Directions for this task. Using the data that follows, return exactly the lines from the one that contains "difference $a_\rx - g^\sat$, so" through the one that contains "k in range(4)]", ends included.

++++++++++

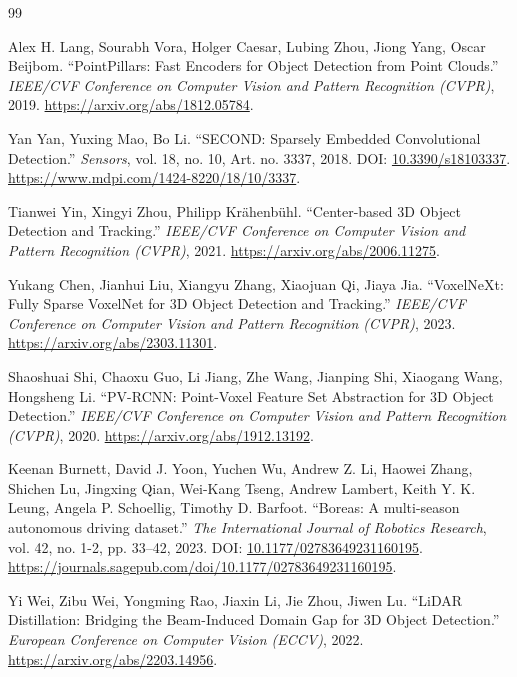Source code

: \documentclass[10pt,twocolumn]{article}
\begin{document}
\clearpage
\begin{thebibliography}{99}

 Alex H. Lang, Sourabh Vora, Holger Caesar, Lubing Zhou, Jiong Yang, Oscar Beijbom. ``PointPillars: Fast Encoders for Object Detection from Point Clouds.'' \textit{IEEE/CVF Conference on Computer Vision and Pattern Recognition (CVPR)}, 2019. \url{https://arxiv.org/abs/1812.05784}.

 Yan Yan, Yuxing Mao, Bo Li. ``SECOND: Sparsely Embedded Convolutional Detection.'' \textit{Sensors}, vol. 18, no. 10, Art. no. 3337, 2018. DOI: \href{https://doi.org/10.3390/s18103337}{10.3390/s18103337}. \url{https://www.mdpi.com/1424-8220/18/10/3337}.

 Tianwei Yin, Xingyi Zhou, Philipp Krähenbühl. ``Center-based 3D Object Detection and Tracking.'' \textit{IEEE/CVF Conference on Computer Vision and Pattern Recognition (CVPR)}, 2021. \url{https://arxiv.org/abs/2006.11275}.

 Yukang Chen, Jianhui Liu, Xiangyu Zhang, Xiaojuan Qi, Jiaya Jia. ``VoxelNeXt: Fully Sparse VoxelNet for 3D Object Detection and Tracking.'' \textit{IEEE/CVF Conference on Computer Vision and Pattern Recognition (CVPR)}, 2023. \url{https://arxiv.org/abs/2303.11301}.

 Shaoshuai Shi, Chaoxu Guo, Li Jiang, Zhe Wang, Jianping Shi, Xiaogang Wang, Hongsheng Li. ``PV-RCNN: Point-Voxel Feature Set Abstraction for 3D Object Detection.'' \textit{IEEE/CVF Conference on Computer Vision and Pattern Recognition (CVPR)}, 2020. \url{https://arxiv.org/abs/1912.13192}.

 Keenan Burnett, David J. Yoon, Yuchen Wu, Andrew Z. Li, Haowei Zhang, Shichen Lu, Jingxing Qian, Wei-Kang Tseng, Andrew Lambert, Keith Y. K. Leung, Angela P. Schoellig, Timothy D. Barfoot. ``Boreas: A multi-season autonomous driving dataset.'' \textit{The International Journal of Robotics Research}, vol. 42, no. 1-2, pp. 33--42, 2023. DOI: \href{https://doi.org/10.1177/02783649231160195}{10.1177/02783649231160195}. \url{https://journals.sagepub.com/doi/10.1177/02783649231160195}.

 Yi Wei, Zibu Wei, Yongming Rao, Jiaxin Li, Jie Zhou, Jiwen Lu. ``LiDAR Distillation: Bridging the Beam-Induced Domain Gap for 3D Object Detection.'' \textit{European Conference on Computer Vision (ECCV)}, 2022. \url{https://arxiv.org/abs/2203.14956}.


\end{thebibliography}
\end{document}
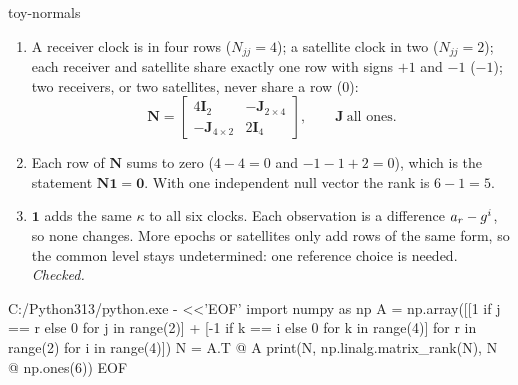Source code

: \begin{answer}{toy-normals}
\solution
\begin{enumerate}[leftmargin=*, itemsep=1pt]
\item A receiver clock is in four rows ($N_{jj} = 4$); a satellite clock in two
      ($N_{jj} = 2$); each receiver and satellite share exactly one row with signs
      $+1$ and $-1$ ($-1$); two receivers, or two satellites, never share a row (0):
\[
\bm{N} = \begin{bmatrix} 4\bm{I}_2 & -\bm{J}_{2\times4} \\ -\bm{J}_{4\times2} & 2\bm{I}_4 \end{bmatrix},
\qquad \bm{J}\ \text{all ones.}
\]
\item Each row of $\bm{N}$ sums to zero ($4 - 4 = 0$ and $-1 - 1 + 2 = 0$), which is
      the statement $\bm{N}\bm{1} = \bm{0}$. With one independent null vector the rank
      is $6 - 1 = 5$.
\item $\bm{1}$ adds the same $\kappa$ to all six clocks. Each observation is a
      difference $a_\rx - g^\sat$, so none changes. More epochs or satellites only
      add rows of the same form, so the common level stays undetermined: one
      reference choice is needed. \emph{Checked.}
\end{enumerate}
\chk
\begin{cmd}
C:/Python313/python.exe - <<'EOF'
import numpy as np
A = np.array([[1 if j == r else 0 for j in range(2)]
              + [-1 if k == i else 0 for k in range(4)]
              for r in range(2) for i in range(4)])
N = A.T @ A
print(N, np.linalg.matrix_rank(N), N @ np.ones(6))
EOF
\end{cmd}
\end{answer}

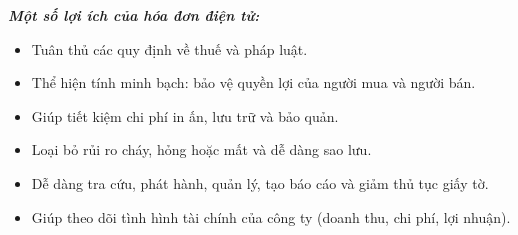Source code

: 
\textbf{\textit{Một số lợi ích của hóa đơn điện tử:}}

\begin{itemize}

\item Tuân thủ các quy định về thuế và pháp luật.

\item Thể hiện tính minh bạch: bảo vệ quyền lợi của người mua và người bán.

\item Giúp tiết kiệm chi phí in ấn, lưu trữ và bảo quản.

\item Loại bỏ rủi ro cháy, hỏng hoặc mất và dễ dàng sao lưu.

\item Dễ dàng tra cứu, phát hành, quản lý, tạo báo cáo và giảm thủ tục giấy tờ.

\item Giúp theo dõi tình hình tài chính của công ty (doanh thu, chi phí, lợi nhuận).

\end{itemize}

++++++++++

Response area.
      difference $a_\rx - g^\sat$, so none changes. More epochs or satellites only
      add rows of the same form, so the common level stays undetermined: one
      reference choice is needed. \emph{Checked.}
\end{enumerate}
\chk
\begin{cmd}
C:/Python313/python.exe - <<'EOF'
import numpy as np
A = np.array([[1 if j == r else 0 for j in range(2)]
              + [-1 if k == i else 0 for k in range(4)]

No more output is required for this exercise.